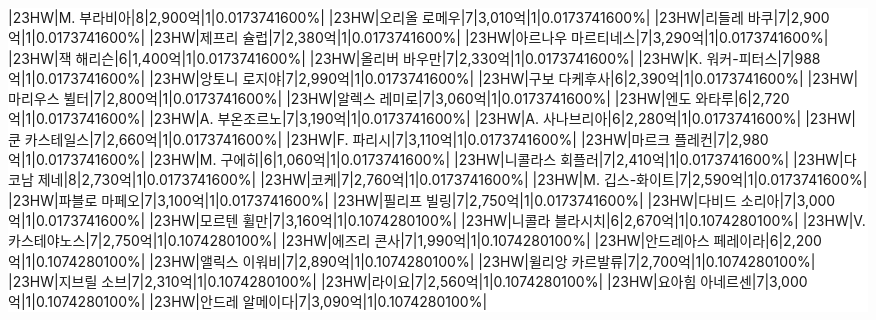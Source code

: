 |23HW|M. 부라비아|8|2,900억|1|0.0173741600%|
|23HW|오리올 로메우|7|3,010억|1|0.0173741600%|
|23HW|리들레 바쿠|7|2,900억|1|0.0173741600%|
|23HW|제프리 슐럽|7|2,380억|1|0.0173741600%|
|23HW|아르나우 마르티네스|7|3,290억|1|0.0173741600%|
|23HW|잭 해리슨|6|1,400억|1|0.0173741600%|
|23HW|올리버 바우만|7|2,330억|1|0.0173741600%|
|23HW|K. 워커-피터스|7|988억|1|0.0173741600%|
|23HW|앙토니 로지야|7|2,990억|1|0.0173741600%|
|23HW|구보 다케후사|6|2,390억|1|0.0173741600%|
|23HW|마리우스 뷜터|7|2,800억|1|0.0173741600%|
|23HW|알렉스 레미로|7|3,060억|1|0.0173741600%|
|23HW|엔도 와타루|6|2,720억|1|0.0173741600%|
|23HW|A. 부온조르노|7|3,190억|1|0.0173741600%|
|23HW|A. 사나브리아|6|2,280억|1|0.0173741600%|
|23HW|쿤 카스테일스|7|2,660억|1|0.0173741600%|
|23HW|F. 파리시|7|3,110억|1|0.0173741600%|
|23HW|마르크 플레컨|7|2,980억|1|0.0173741600%|
|23HW|M. 구에히|6|1,060억|1|0.0173741600%|
|23HW|니콜라스 회플러|7|2,410억|1|0.0173741600%|
|23HW|다코남 제네|8|2,730억|1|0.0173741600%|
|23HW|코케|7|2,760억|1|0.0173741600%|
|23HW|M. 깁스-화이트|7|2,590억|1|0.0173741600%|
|23HW|파블로 마페오|7|3,100억|1|0.0173741600%|
|23HW|필리프 빌링|7|2,750억|1|0.0173741600%|
|23HW|다비드 소리아|7|3,000억|1|0.0173741600%|
|23HW|모르텐 휠만|7|3,160억|1|0.1074280100%|
|23HW|니콜라 블라시치|6|2,670억|1|0.1074280100%|
|23HW|V. 카스테야노스|7|2,750억|1|0.1074280100%|
|23HW|에즈리 콘사|7|1,990억|1|0.1074280100%|
|23HW|안드레아스 페레이라|6|2,200억|1|0.1074280100%|
|23HW|앨릭스 이워비|7|2,890억|1|0.1074280100%|
|23HW|윌리앙 카르발류|7|2,700억|1|0.1074280100%|
|23HW|지브릴 소브|7|2,310억|1|0.1074280100%|
|23HW|라이요|7|2,560억|1|0.1074280100%|
|23HW|요아힘 아네르센|7|3,000억|1|0.1074280100%|
|23HW|안드레 알메이다|7|3,090억|1|0.1074280100%|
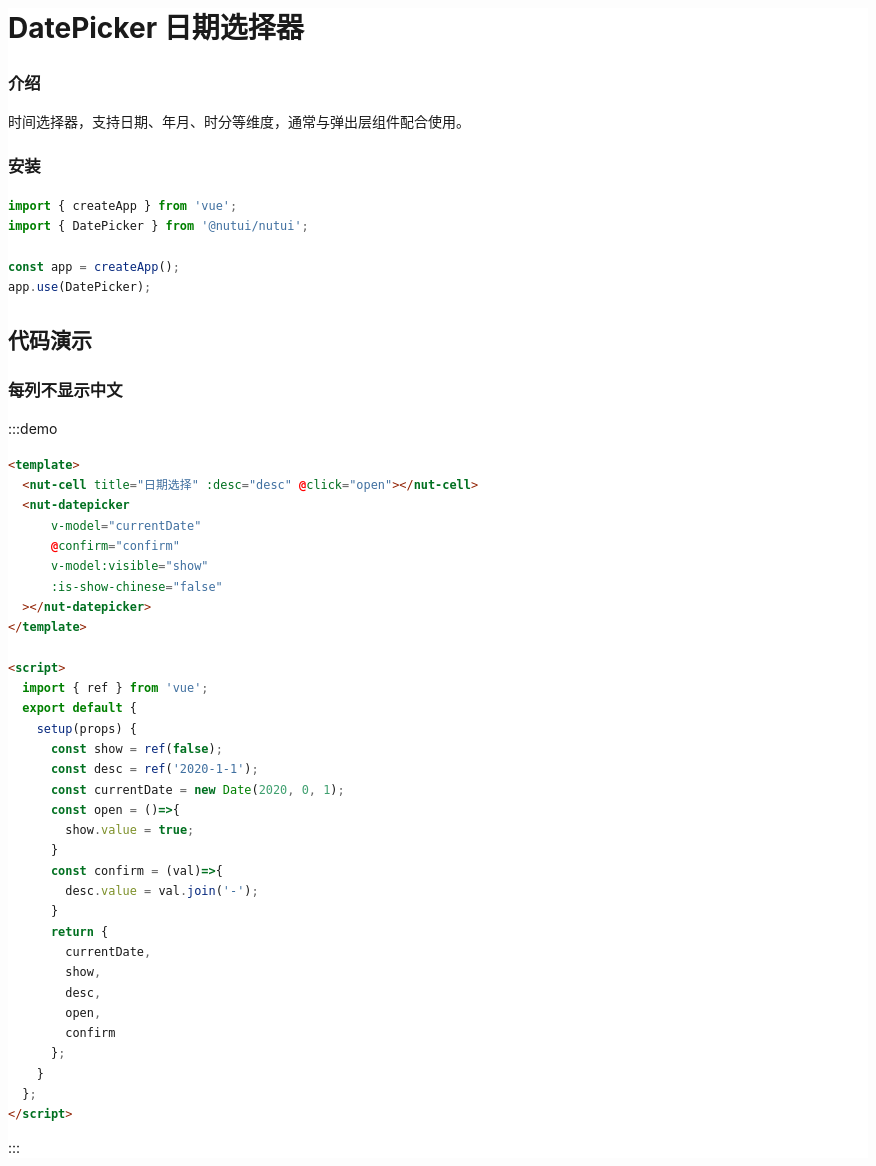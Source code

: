 #  DatePicker 日期选择器

### 介绍
    
时间选择器，支持日期、年月、时分等维度，通常与弹出层组件配合使用。
    
### 安装
    
```javascript
import { createApp } from 'vue';
import { DatePicker } from '@nutui/nutui';

const app = createApp();
app.use(DatePicker);
```
    
## 代码演示
    
### 每列不显示中文
:::demo

```html
<template>
  <nut-cell title="日期选择" :desc="desc" @click="open"></nut-cell>
  <nut-datepicker
      v-model="currentDate"
      @confirm="confirm"
      v-model:visible="show"
      :is-show-chinese="false"
  ></nut-datepicker> 
</template>

<script>
  import { ref } from 'vue';
  export default {
    setup(props) {
      const show = ref(false);
      const desc = ref('2020-1-1');
      const currentDate = new Date(2020, 0, 1);
      const open = ()=>{
        show.value = true;
      }
      const confirm = (val)=>{
        desc.value = val.join('-');
      }
      return {
        currentDate,
        show,
        desc,
        open,
        confirm
      };
    }
  };
</script>

```
:::
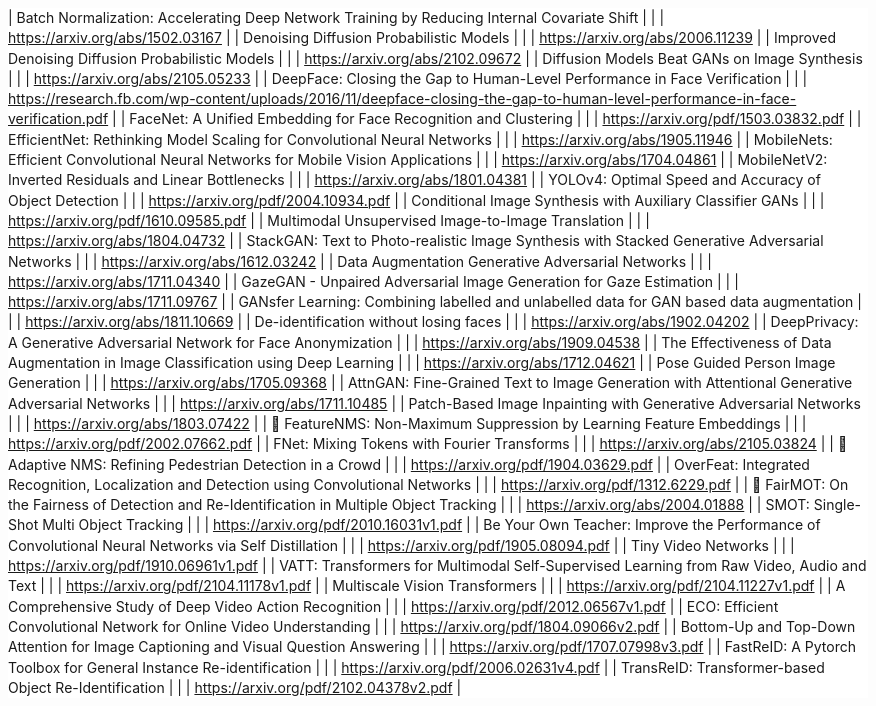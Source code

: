 | Batch Normalization: Accelerating Deep Network Training by Reducing Internal Covariate Shift |  |  | https://arxiv.org/abs/1502.03167 |
| Denoising Diffusion Probabilistic Models |  |  | https://arxiv.org/abs/2006.11239 |
| Improved Denoising Diffusion Probabilistic Models |  |  | https://arxiv.org/abs/2102.09672 |
| Diffusion Models Beat GANs on Image Synthesis |  |  | https://arxiv.org/abs/2105.05233 |
| DeepFace: Closing the Gap to Human-Level Performance in Face Verification |  |  | https://research.fb.com/wp-content/uploads/2016/11/deepface-closing-the-gap-to-human-level-performance-in-face-verification.pdf |
| FaceNet: A Unified Embedding for Face Recognition and Clustering |  |  | https://arxiv.org/pdf/1503.03832.pdf |
| EfficientNet: Rethinking Model Scaling for Convolutional Neural Networks |  |  | https://arxiv.org/abs/1905.11946 |
| MobileNets: Efficient Convolutional Neural Networks for Mobile Vision Applications |  |  | https://arxiv.org/abs/1704.04861 |
| MobileNetV2: Inverted Residuals and Linear Bottlenecks |  |  | https://arxiv.org/abs/1801.04381 |
| YOLOv4: Optimal Speed and Accuracy of Object Detection |  |  | https://arxiv.org/pdf/2004.10934.pdf |
| Conditional Image Synthesis with Auxiliary Classifier GANs |  |  | https://arxiv.org/pdf/1610.09585.pdf |
| Multimodal Unsupervised Image-to-Image Translation |  |  | https://arxiv.org/abs/1804.04732 |
| StackGAN: Text to Photo-realistic Image Synthesis with Stacked Generative Adversarial Networks |  |  | https://arxiv.org/abs/1612.03242 |
| Data Augmentation Generative Adversarial Networks |  |  | https://arxiv.org/abs/1711.04340 |
| GazeGAN - Unpaired Adversarial Image Generation for Gaze Estimation |  |  | https://arxiv.org/abs/1711.09767 |
| GANsfer Learning: Combining labelled and unlabelled data for GAN based data augmentation |  |  | https://arxiv.org/abs/1811.10669 |
| De-identification without losing faces |  |  | https://arxiv.org/abs/1902.04202 |
| DeepPrivacy: A Generative Adversarial Network for Face Anonymization  |  |  | https://arxiv.org/abs/1909.04538 |
| The Effectiveness of Data Augmentation in Image Classification using Deep Learning |  |  | https://arxiv.org/abs/1712.04621 |
| Pose Guided Person Image Generation  |  |  | https://arxiv.org/abs/1705.09368 |
| AttnGAN: Fine-Grained Text to Image Generation with Attentional Generative Adversarial Networks |  |  | https://arxiv.org/abs/1711.10485 |
| Patch-Based Image Inpainting with Generative Adversarial Networks |  |  | https://arxiv.org/abs/1803.07422 |
| :blue_book: FeatureNMS: Non-Maximum Suppression by Learning Feature Embeddings |  |  | https://arxiv.org/pdf/2002.07662.pdf |
| FNet: Mixing Tokens with Fourier Transforms |  |  | https://arxiv.org/abs/2105.03824 |
| :blue_book: Adaptive NMS: Refining Pedestrian Detection in a Crowd |  |  | https://arxiv.org/pdf/1904.03629.pdf |
| OverFeat: Integrated Recognition, Localization and Detection using Convolutional Networks |  |  | https://arxiv.org/pdf/1312.6229.pdf |
| :page_facing_up: FairMOT: On the Fairness of Detection and Re-Identification in Multiple Object Tracking |  |  | https://arxiv.org/abs/2004.01888 |
| SMOT: Single-Shot Multi Object Tracking |  |  | https://arxiv.org/pdf/2010.16031v1.pdf |
| Be Your Own Teacher: Improve the Performance of Convolutional Neural Networks via Self Distillation |  |  | https://arxiv.org/pdf/1905.08094.pdf |
| Tiny Video Networks |  |  | https://arxiv.org/pdf/1910.06961v1.pdf |
| VATT: Transformers for Multimodal Self-Supervised Learning from Raw Video, Audio and Text |  |  | https://arxiv.org/pdf/2104.11178v1.pdf |
| Multiscale Vision Transformers |  |  | https://arxiv.org/pdf/2104.11227v1.pdf |
| A Comprehensive Study of Deep Video Action Recognition |  |  | https://arxiv.org/pdf/2012.06567v1.pdf |
| ECO: Efficient Convolutional Network for Online Video Understanding |  |  | https://arxiv.org/pdf/1804.09066v2.pdf |
| Bottom-Up and Top-Down Attention for Image Captioning and Visual Question Answering |  |  | https://arxiv.org/pdf/1707.07998v3.pdf |
| FastReID: A Pytorch Toolbox for General Instance Re-identification |  |  | https://arxiv.org/pdf/2006.02631v4.pdf |
| TransReID: Transformer-based Object Re-Identification |  |  | https://arxiv.org/pdf/2102.04378v2.pdf |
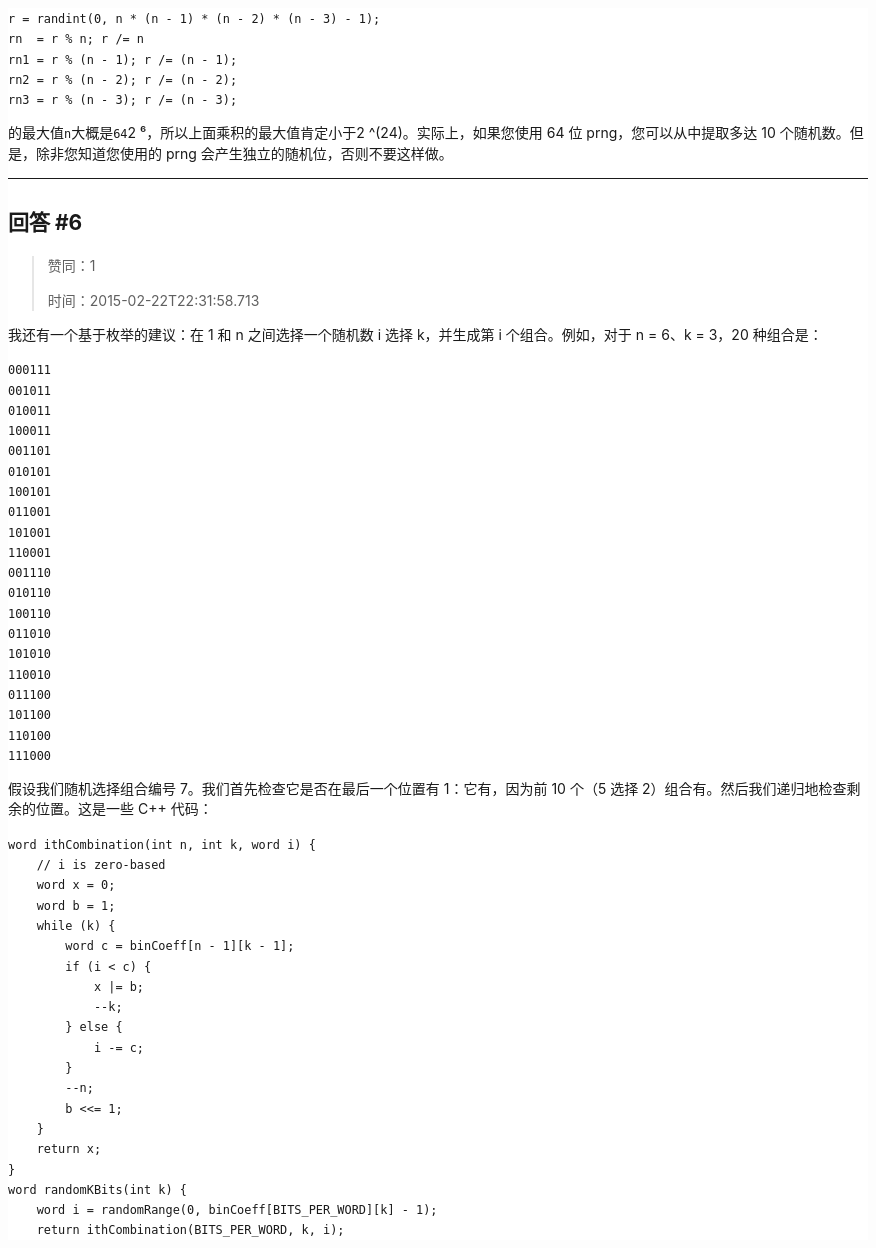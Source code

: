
 ```
r = randint(0, n * (n - 1) * (n - 2) * (n - 3) - 1);
rn  = r % n; r /= n
rn1 = r % (n - 1); r /= (n - 1);
rn2 = r % (n - 2); r /= (n - 2);
rn3 = r % (n - 3); r /= (n - 3); 
```

的最大值`n`大概是`64`2 ⁶，所以上面乘积的最大值肯定小于2 ^(24)。实际上，如果您使用 64 位 prng，您可以从中提取多达 10 个随机数。但是，除非您知道您使用的 prng 会产生独立的随机位，否则不要这样做。

* * *

## 回答 #6

> 赞同：1
> 
> 时间：2015-02-22T22:31:58.713

我还有一个基于枚举的建议：在 1 和 n 之间选择一个随机数 i 选择 k，并生成第 i 个组合。例如，对于 n = 6、k = 3，20 种组合是：

```
000111
001011
010011
100011
001101
010101
100101
011001
101001
110001
001110
010110
100110
011010
101010
110010
011100
101100
110100
111000 
```

假设我们随机选择组合编号 7。我们首先检查它是否在最后一个位置有 1：它有，因为前 10 个（5 选择 2）组合有。然后我们递归地检查剩余的位置。这是一些 C++ 代码：

```
word ithCombination(int n, int k, word i) {
    // i is zero-based
    word x = 0;
    word b = 1;
    while (k) {
        word c = binCoeff[n - 1][k - 1];
        if (i < c) {
            x |= b;
            --k;
        } else {
            i -= c;
        }
        --n;
        b <<= 1;
    }
    return x;
}
word randomKBits(int k) {
    word i = randomRange(0, binCoeff[BITS_PER_WORD][k] - 1);
    return ithCombination(BITS_PER_WORD, k, i);
```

______________________________

*What you should do*: Copy out each line of the material in which the word "Vision" turns up.

*Exercise response*:
| MobileNets: Efficient Convolutional Neural Networks for Mobile Vision Applications |  |  | https://arxiv.org/abs/1704.04861 |
| Multiscale Vision Transformers |  |  | https://arxiv.org/pdf/2104.11227v1.pdf |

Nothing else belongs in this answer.